What is expected -
Only the lines from the beginning of the data through the line holding "Tempo is available" belong in the answer, printed exactly and without pictures.

::: Entries supplied

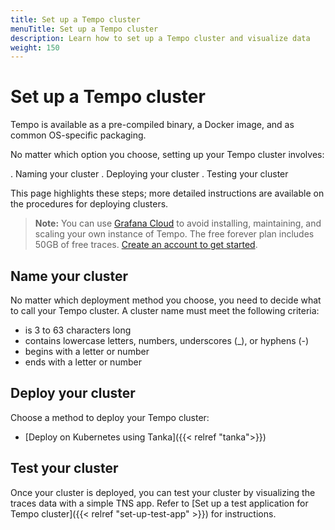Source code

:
 ```yaml
---
title: Set up a Tempo cluster
menuTitle: Set up a Tempo cluster
description: Learn how to set up a Tempo cluster and visualize data
weight: 150
---
```


# Set up a Tempo cluster

Tempo is available as a pre-compiled binary, a Docker image, and as common OS-specific packaging.

No matter which option you choose, setting up your Tempo cluster involves: 

. Naming your cluster
. Deploying your cluster
. Testing your cluster

This page highlights these steps; more detailed instructions are available on the procedures for deploying clusters.

> **Note:** You can use [Grafana Cloud](https://grafana.com/products/cloud/features/#cloud-traces) to avoid installing, maintaining, and scaling your own instance of Tempo. The free forever plan includes 50GB of free traces. [Create an account to get started](https://grafana.com/auth/sign-up/create-user?pg=docs-enterprise-traces&plcmt=in-text).

## Name your cluster

No matter which deployment method you choose, you need to decide what to call your Tempo cluster.
A cluster name must meet the following criteria:

- is 3 to 63 characters long
- contains lowercase letters, numbers, underscores (_), or hyphens (-)
- begins with a letter or number
- ends with a letter or number

## Deploy your cluster

Choose a method to deploy your Tempo cluster:

<!-- - [Deploy on Linux]({{< relref "linux">}}) -->
- [Deploy on Kubernetes using Tanka]({{< relref "tanka">}})

## Test your cluster

Once your cluster is deployed, you can test your cluster by visualizing the traces data with a simple TNS app. 
Refer to [Set up a test application for Tempo cluster]({{< relref "set-up-test-app" >}}) for instructions.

::::::

Answer section -
Source code

:
 ```yaml
---
title: Set up a Tempo cluster
menuTitle: Set up a Tempo cluster
description: Learn how to set up a Tempo cluster and visualize data
weight: 150
---
```


# Set up a Tempo cluster

Tempo is available as a pre-compiled binary, a Docker image, and as common OS-specific packaging.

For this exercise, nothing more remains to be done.